**Your task**
Drop every picture. Return the rest of the entries exactly.

**Raw data**

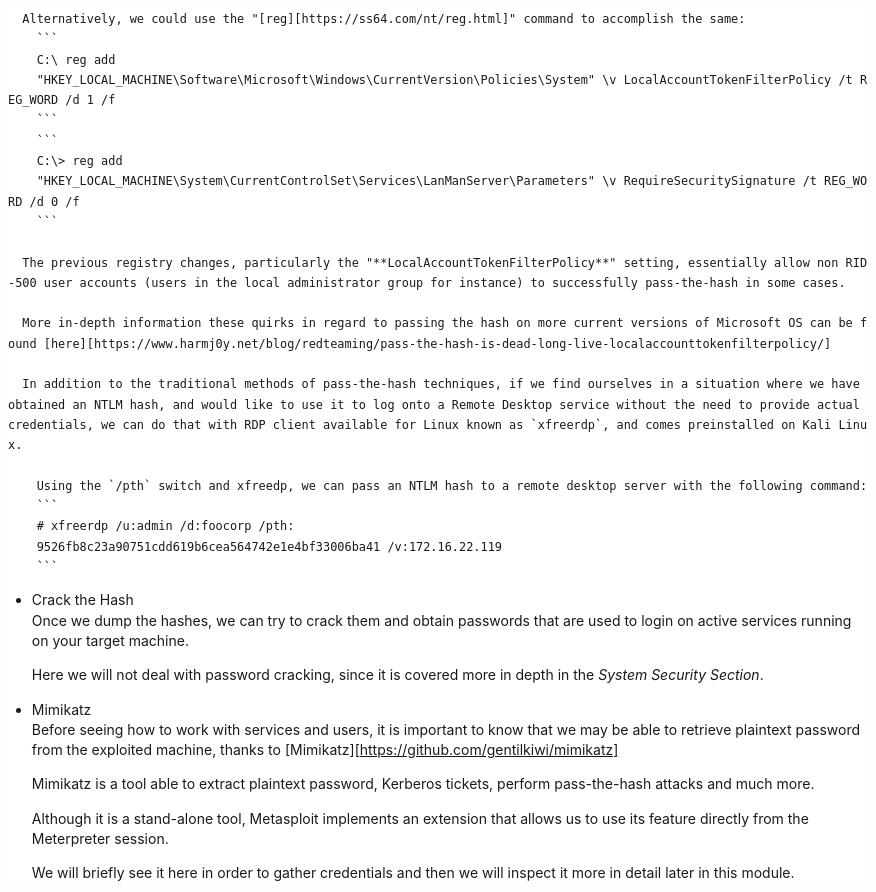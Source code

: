       Alternatively, we could use the "[reg][https://ss64.com/nt/reg.html]" command to accomplish the same:
        ```
        C:\ reg add
        "HKEY_LOCAL_MACHINE\Software\Microsoft\Windows\CurrentVersion\Policies\System" \v LocalAccountTokenFilterPolicy /t REG_WORD /d 1 /f
        ```
        ```
        C:\> reg add
        "HKEY_LOCAL_MACHINE\System\CurrentControlSet\Services\LanManServer\Parameters" \v RequireSecuritySignature /t REG_WORD /d 0 /f
        ```

      The previous registry changes, particularly the "**LocalAccountTokenFilterPolicy**" setting, essentially allow non RID-500 user accounts (users in the local administrator group for instance) to successfully pass-the-hash in some cases.

      More in-depth information these quirks in regard to passing the hash on more current versions of Microsoft OS can be found [here][https://www.harmj0y.net/blog/redteaming/pass-the-hash-is-dead-long-live-localaccounttokenfilterpolicy/]

      In addition to the traditional methods of pass-the-hash techniques, if we find ourselves in a situation where we have obtained an NTLM hash, and would like to use it to log onto a Remote Desktop service without the need to provide actual credentials, we can do that with RDP client available for Linux known as `xfreerdp`, and comes preinstalled on Kali Linux.

        Using the `/pth` switch and xfreedp, we can pass an NTLM hash to a remote desktop server with the following command:
        ```
        # xfreerdp /u:admin /d:foocorp /pth:
        9526fb8c23a90751cdd619b6cea564742e1e4bf33006ba41 /v:172.16.22.119
        ```

  - Crack the Hash <br>
    Once we dump the hashes, we can try to crack them and obtain passwords that are used to login on active services running on your target machine.

    Here we will not deal with password cracking, since it is covered more in depth in the *System Security Section*.

  - Mimikatz <br>
    Before seeing how to work with services and users, it is important to know that we may be able to retrieve plaintext password from the exploited machine, thanks to [Mimikatz][https://github.com/gentilkiwi/mimikatz]

    Mimikatz is a tool able to extract plaintext password, Kerberos tickets, perform pass-the-hash attacks and much more.

    Although it is a stand-alone tool, Metasploit implements an extension that allows us to use its feature directly from the Meterpreter session.

    We will briefly see it here in order to gather credentials and then we will inspect it more in detail later in this module.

**Response to the task**
Source code

:       Alternatively, we could use the "[reg][https://ss64.com/nt/reg.html]" command to accomplish the same:
        ```
        C:\ reg add
        "HKEY_LOCAL_MACHINE\Software\Microsoft\Windows\CurrentVersion\Policies\System" \v LocalAccountTokenFilterPolicy /t REG_WORD /d 1 /f
        ```
        ```
        C:\> reg add
        "HKEY_LOCAL_MACHINE\System\CurrentControlSet\Services\LanManServer\Parameters" \v RequireSecuritySignature /t REG_WORD /d 0 /f
        ```

      The previous registry changes, particularly the "**LocalAccountTokenFilterPolicy**" setting, essentially allow non RID-500 user accounts (users in the local administrator group for instance) to successfully pass-the-hash in some cases.

      More in-depth information these quirks in regard to passing the hash on more current versions of Microsoft OS can be found [here][https://www.harmj0y.net/blog/redteaming/pass-the-hash-is-dead-long-live-localaccounttokenfilterpolicy/]

      In addition to the traditional methods of pass-the-hash techniques, if we find ourselves in a situation where we have obtained an NTLM hash, and would like to use it to log onto a Remote Desktop service without the need to provide actual credentials, we can do that with RDP client available for Linux known as `xfreerdp`, and comes preinstalled on Kali Linux.

        Using the `/pth` switch and xfreedp, we can pass an NTLM hash to a remote desktop server with the following command:
        ```
        # xfreerdp /u:admin /d:foocorp /pth:
        9526fb8c23a90751cdd619b6cea564742e1e4bf33006ba41 /v:172.16.22.119
        ```

  - Crack the Hash <br>
    Once we dump the hashes, we can try to crack them and obtain passwords that are used to login on active services running on your target machine.

    Here we will not deal with password cracking, since it is covered more in depth in the *System Security Section*.

  - Mimikatz <br>
    Before seeing how to work with services and users, it is important to know that we may be able to retrieve plaintext password from the exploited machine, thanks to [Mimikatz][https://github.com/gentilkiwi/mimikatz]

    Mimikatz is a tool able to extract plaintext password, Kerberos tickets, perform pass-the-hash attacks and much more.

    Although it is a stand-alone tool, Metasploit implements an extension that allows us to use its feature directly from the Meterpreter session.

    We will briefly see it here in order to gather credentials and then we will inspect it more in detail later in this module.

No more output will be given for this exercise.